Prime Healthcare Services - Controversy

Controversy

In 2007, the Los Angeles Times ran a news story that alleged that the policies of Prime HealthCare Services, Inc. resulted in higher than average profits at the possible cost of patient care. According to the Times story, "When Reddy's company, Prime Healthcare Services Inc., takes over a hospital, it typically cancels insurance contracts, allowing the hospital to collect steeply higher reimbursements. It has suspended services — such as chemotherapy treatments, mental health care and birthing centers — that patients need but aren't lucrative.... On four occasions since 2002, inspectors have found that Prime Healthcare facilities failed to meet minimum federal safety standards, placing their Medicare funding at risk.”

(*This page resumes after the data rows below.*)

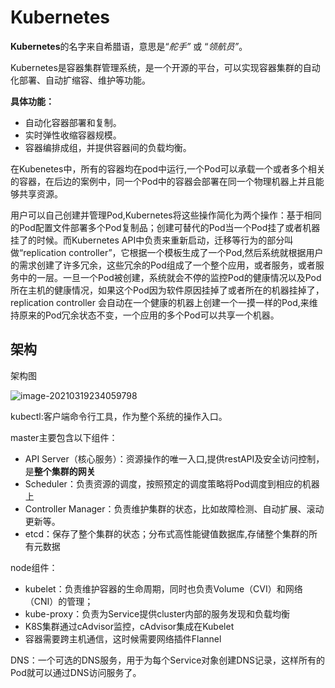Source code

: # Kubernetes

**Kubernetes**的名字来自希腊语，意思是“*舵手”* 或 “*领航员”*。

Kubernetes是容器集群管理系统，是一个开源的平台，可以实现容器集群的自动化部署、自动扩缩容、维护等功能。

**具体功能：**

- 自动化容器部署和复制。
- 实时弹性收缩容器规模。
- 容器编排成组，并提供容器间的负载均衡。

在Kubenetes中，所有的容器均在pod中运行,一个Pod可以承载一个或者多个相关的容器，在后边的案例中，同一个Pod中的容器会部署在同一个物理机器上并且能够共享资源。

用户可以自己创建并管理Pod,Kubernetes将这些操作简化为两个操作：基于相同的Pod配置文件部署多个Pod复制品；创建可替代的Pod当一个Pod挂了或者机器挂了的时候。而Kubernetes API中负责来重新启动，迁移等行为的部分叫做“replication controller”，它根据一个模板生成了一个Pod,然后系统就根据用户的需求创建了许多冗余，这些冗余的Pod组成了一个整个应用，或者服务，或者服务中的一层。一旦一个Pod被创建，系统就会不停的监控Pod的健康情况以及Pod所在主机的健康情况，如果这个Pod因为软件原因挂掉了或者所在的机器挂掉了，replication controller 会自动在一个健康的机器上创建一个一摸一样的Pod,来维持原来的Pod冗余状态不变，一个应用的多个Pod可以共享一个机器。

## 架构

架构图

![image-20210319234059798](https://gitee.com/c_honghui/picture/raw/master/img/20210319234106.png)

kubectl:客户端命令行工具，作为整个系统的操作入口。

master主要包含以下组件：

- API Server（核心服务）：资源操作的唯一入口,提供restAPI及安全访问控制，是**整个集群的网关**
- Scheduler：负责资源的调度，按照预定的调度策略将Pod调度到相应的机器上
- Controller Manager：负责维护集群的状态，比如故障检测、自动扩展、滚动更新等。
- etcd：保存了整个集群的状态；分布式高性能键值数据库,存储整个集群的所有元数据

node组件：

- kubelet：负责维护容器的生命周期，同时也负责Volume（CVI）和网络（CNI）的管理；
- kube-proxy：负责为Service提供cluster内部的服务发现和负载均衡
- K8S集群通过cAdvisor监控，cAdvisor集成在Kubelet
- 容器需要跨主机通信，这时候需要网络插件Flannel

DNS：一个可选的DNS服务，用于为每个Service对象创建DNS记录，这样所有的Pod就可以通过DNS访问服务了。

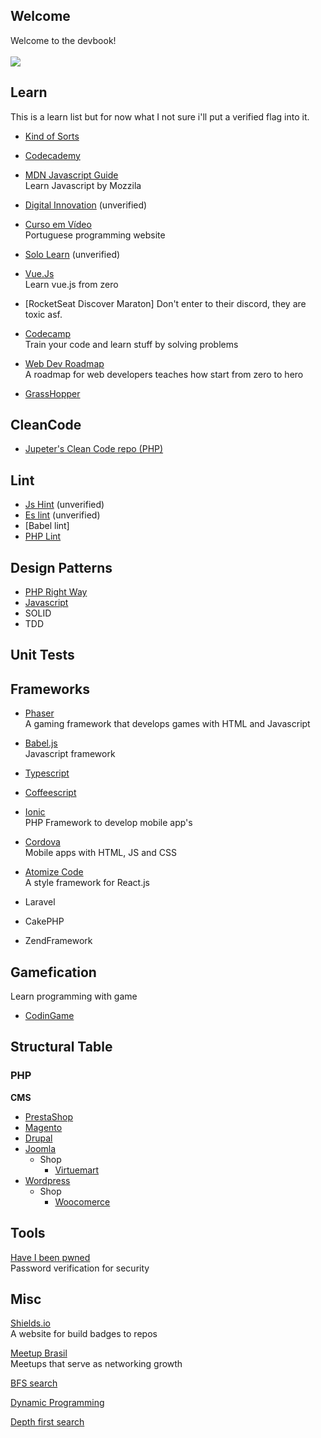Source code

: <base target="_blank">

## Welcome 
Welcome to the devbook! <br/><br/>
<a href="https://github.com/hiagosilverio/web-devbook/blob/main/intro.md"><img src="https://img.shields.io/badge/About%20the%20devbook-333.svg"></a>

## Learn
This is a learn list but for now what I not sure i'll put a verified flag into it.

* <a href="https://www.devmedia.com.br/algoritmos-de-ordenacao-analise-e-comparacao/28261#:~:text=Os%20mais%20populares%20algoritmos%20de,Heap%20sort%20e%20Shell%20sort.">Kind of Sorts</a><br/>

* <a href="https://www.codecademy.com/">Codecademy</a>

* <a href="https://developer.mozilla.org/pt-BR/docs/Web/JavaScript/Guide/Introduction"> MDN Javascript Guide</a> <br/>
Learn Javascript by Mozzila

* <a href="https://digitalinnovation.one/sign-up">Digital Innovation</a> (unverified)
* <a href="https://cursoemvideo.com/" >Curso em Vídeo</a> <br/>
Portuguese programming website

* <a href="https://www.sololearn.com/" >Solo Learn</a> (unverified)
* <a href="https://vuejs.org/v2/guide/">Vue.Js</a> <br/>
Learn vue.js from zero

* [RocketSeat Discover Maraton]
Don't enter to their discord, they are toxic asf.

* [Codecamp](https://www.freecodecamp.org/) <br/>
Train your code and learn stuff by solving problems

* [Web Dev Roadmap](https://github.com/kamranahmedse/developer-roadmap)<br/>
A roadmap for web developers teaches how start from zero to hero

* [GrassHopper](https://learn.grasshopper.app/project/fundamentals) <br/>

## CleanCode
* [Jupeter's Clean Code repo (PHP)](https://github.com/jupeter/clean-code-php)

## Lint
* [Js Hint](https://jshint.com/install/) (unverified)
* [Es lint](https://eslint.org/docs/user-guide/getting-started) (unverified)
* [Babel lint]
* [PHP Lint](https://stackoverflow.com/questions/378959/how-can-i-perform-static-code-analysis-in-php)

## Design Patterns

* [PHP Right Way](http://br.phptherightway.com/pages/Design-Patterns.html)
* [Javascript](https://imasters.com.br/devsecops/design-patterns-com-javascript-typescript)
* SOLID
* TDD

## Unit Tests

## Frameworks
* [Phaser](http://phaser.io/) <br/>
A gaming framework that develops games with HTML and Javascript

* [Babel.js](https://babeljs.io/setup#installation) <br/>
Javascript framework

* [Typescript](https://www.typescriptlang.org/download) 

* [Coffeescript](https://coffeescript.org/)

* [Ionic](https://ionicframework.com/)  <br/>
PHP Framework to develop mobile app's  

* [Cordova](https://cordova.apache.org/) <br/>
Mobile apps with HTML, JS and CSS

* [Atomize Code](https://atomizecode.com/docs/react/setup) <br/>
A style framework for React.js

* Laravel

* CakePHP

* ZendFramework

## Gamefication
Learn programming with game

* [CodinGame](https://www.codingame.com/)

## Structural Table

### PHP

**CMS** 
* [PrestaShop](https://www.prestashop.com/pt)
* [Magento](https://magento.com/)
* [Drupal](https://www.drupal.org/)
* [Joomla](https://www.joomla.org/)
  * Shop
    * [Virtuemart](https://virtuemart.net/)
* [Wordpress](https://br.wordpress.org/) <br/>
  * Shop 
    * [Woocomerce](https://woocommerce.com/)

## Tools
[Have I been pwned](https://haveibeenpwned.com/Passwords) <br/>
Password verification for security

## Misc
[Shields.io](https://shields.io/) <br/>
A website for build badges to repos

[Meetup Brasil](https://www.meetup.com/pt-BR/)<br/>
Meetups that serve as networking growth

[BFS search](https://en.wikipedia.org/wiki/Breadth-first_search)<br/>

[Dynamic Programming](https://www.geeksforgeeks.org/dynamic-programming/)<br/>

[Depth first search](https://en.wikipedia.org/wiki/Depth-first_search)

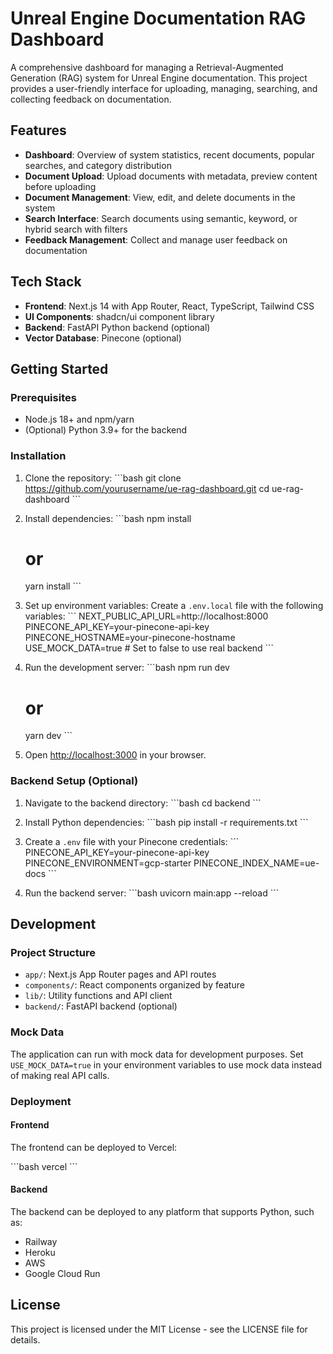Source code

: # Unreal Engine Documentation RAG Dashboard

A comprehensive dashboard for managing a Retrieval-Augmented Generation (RAG) system for Unreal Engine documentation. This project provides a user-friendly interface for uploading, managing, searching, and collecting feedback on documentation.

## Features

- **Dashboard**: Overview of system statistics, recent documents, popular searches, and category distribution
- **Document Upload**: Upload documents with metadata, preview content before uploading
- **Document Management**: View, edit, and delete documents in the system
- **Search Interface**: Search documents using semantic, keyword, or hybrid search with filters
- **Feedback Management**: Collect and manage user feedback on documentation

## Tech Stack

- **Frontend**: Next.js 14 with App Router, React, TypeScript, Tailwind CSS
- **UI Components**: shadcn/ui component library
- **Backend**: FastAPI Python backend (optional)
- **Vector Database**: Pinecone (optional)

## Getting Started

### Prerequisites

- Node.js 18+ and npm/yarn
- (Optional) Python 3.9+ for the backend

### Installation

1. Clone the repository:
   \`\`\`bash
   git clone https://github.com/yourusername/ue-rag-dashboard.git
   cd ue-rag-dashboard
   \`\`\`

2. Install dependencies:
   \`\`\`bash
   npm install
   # or
   yarn install
   \`\`\`

3. Set up environment variables:
   Create a `.env.local` file with the following variables:
   \`\`\`
   NEXT_PUBLIC_API_URL=http://localhost:8000
   PINECONE_API_KEY=your-pinecone-api-key
   PINECONE_HOSTNAME=your-pinecone-hostname
   USE_MOCK_DATA=true # Set to false to use real backend
   \`\`\`

4. Run the development server:
   \`\`\`bash
   npm run dev
   # or
   yarn dev
   \`\`\`

5. Open [http://localhost:3000](http://localhost:3000) in your browser.

### Backend Setup (Optional)

1. Navigate to the backend directory:
   \`\`\`bash
   cd backend
   \`\`\`

2. Install Python dependencies:
   \`\`\`bash
   pip install -r requirements.txt
   \`\`\`

3. Create a `.env` file with your Pinecone credentials:
   \`\`\`
   PINECONE_API_KEY=your-pinecone-api-key
   PINECONE_ENVIRONMENT=gcp-starter
   PINECONE_INDEX_NAME=ue-docs
   \`\`\`

4. Run the backend server:
   \`\`\`bash
   uvicorn main:app --reload
   \`\`\`

## Development

### Project Structure

- `app/`: Next.js App Router pages and API routes
- `components/`: React components organized by feature
- `lib/`: Utility functions and API client
- `backend/`: FastAPI backend (optional)

### Mock Data

The application can run with mock data for development purposes. Set `USE_MOCK_DATA=true` in your environment variables to use mock data instead of making real API calls.

### Deployment

#### Frontend

The frontend can be deployed to Vercel:

\`\`\`bash
vercel
\`\`\`

#### Backend

The backend can be deployed to any platform that supports Python, such as:

- Railway
- Heroku
- AWS
- Google Cloud Run

## License

This project is licensed under the MIT License - see the LICENSE file for details.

Prime Healthcare is under investigation by the United States Department of Health and Human Services and the California Department of Justice about concerns over a reported spike in septicemia. The investigation centers around whether the spike in septicemia represents a large public health issue or multimillion-dollar Medicare fraud. Six Prime hospitals ranked in the 99th percentile of U.S. hospitals for septicemia and five were in the 95th percentile.

There are also claims that Prime Healthcare Service engages in upcoding elderly patients to malnutrition. In Mount Shasta, Victorville and the Mojave Desert, Prime has had high rates of kwashiorkor among its elderly patients. At Shasta Regional Medical Center, Prime reported 16.1% of their Medicare patients suffered from kwashiorkor, while California’s average for Medicare patients is 0.2%.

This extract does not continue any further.